By that he meant the notion absorbed by people
bereft of logic, that what one wants something to be, comes to be simply
by the wanting. This has immediate and desultory influence on moral
conduct. So, like the little boy who thought that the real sun looked
like the cartoon sun on television (or, like the nice woman who told me
that the altar flowers were so lovely that she though they were
artificial), people may reject the concrete facts of nature and posture
that their desires are legitimate just because they are desired. A lurid
example of this is the redefinition of marriage to make that organic
and divine institution nothing more than a fantasy of one’s arrested
emotional development, the product of a plebiscite, and the opinion of
judges in solemn robes. Polls and parliaments are willing tyrants when
the mob consents to be tyrannized by their opinions and decrees.

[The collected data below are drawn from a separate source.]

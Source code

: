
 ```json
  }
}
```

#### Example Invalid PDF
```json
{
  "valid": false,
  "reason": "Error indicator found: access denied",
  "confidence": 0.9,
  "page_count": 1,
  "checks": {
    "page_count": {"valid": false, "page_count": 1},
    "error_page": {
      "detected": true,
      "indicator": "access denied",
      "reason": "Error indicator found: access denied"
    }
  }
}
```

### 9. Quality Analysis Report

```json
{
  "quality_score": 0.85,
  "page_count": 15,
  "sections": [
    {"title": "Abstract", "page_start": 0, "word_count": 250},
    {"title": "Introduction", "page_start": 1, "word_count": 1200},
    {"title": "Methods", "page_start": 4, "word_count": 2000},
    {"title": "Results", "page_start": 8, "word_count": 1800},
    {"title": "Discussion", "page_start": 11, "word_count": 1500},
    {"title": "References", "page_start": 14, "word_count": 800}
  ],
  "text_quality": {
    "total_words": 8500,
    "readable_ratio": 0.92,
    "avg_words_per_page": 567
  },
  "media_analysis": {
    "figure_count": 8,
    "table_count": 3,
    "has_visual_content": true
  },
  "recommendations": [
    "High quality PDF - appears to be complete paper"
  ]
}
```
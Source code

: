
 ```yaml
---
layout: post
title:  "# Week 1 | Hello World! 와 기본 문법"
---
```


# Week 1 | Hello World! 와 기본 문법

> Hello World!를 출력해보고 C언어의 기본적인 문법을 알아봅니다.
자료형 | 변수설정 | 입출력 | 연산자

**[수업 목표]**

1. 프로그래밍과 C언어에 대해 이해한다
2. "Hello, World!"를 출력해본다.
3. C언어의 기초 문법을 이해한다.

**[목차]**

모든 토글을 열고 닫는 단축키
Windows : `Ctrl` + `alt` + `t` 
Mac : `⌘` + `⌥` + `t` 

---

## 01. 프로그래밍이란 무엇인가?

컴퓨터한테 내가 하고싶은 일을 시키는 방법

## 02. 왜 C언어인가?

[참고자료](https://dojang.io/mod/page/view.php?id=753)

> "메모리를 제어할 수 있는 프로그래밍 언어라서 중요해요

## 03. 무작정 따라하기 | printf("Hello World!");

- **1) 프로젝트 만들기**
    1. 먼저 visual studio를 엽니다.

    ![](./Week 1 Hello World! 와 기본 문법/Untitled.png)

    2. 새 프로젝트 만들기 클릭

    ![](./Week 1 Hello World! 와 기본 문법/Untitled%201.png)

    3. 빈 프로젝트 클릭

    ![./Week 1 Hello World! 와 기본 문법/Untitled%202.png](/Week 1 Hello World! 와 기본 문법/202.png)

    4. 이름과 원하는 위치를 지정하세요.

G.K. Chesterton gently slapped his readers back to reality from
egoistic comas when he wrote in his A Short History of England: “To have
the right to do a thing is not at all the same as to be right in doing
it.” So when someone says, “I am free to do what I want with my body,”
you may be impelled by charity and justice to reply that he is indeed so
free, but if he defies the law of gravity, the pavement quickly will be
of a different opinion, and if he says there is no difference between a
man and a woman, two shades named Adam and Eve will rise up with
mocking smiles.
Those who have long sipped the intoxicating
nectar of false perception may hesitate to draw a line between desire
and dogma, fabrication and fact. If reality is nothing more than the
visible costume of an impression, impressive tyrants will orchestrate
that fantasy from their balconies, with rhetoric to mold malleable
minds. The long legacy of demagoguery attests that weak points persuade
people if the points are shouted loudly enough to overwhelm reason.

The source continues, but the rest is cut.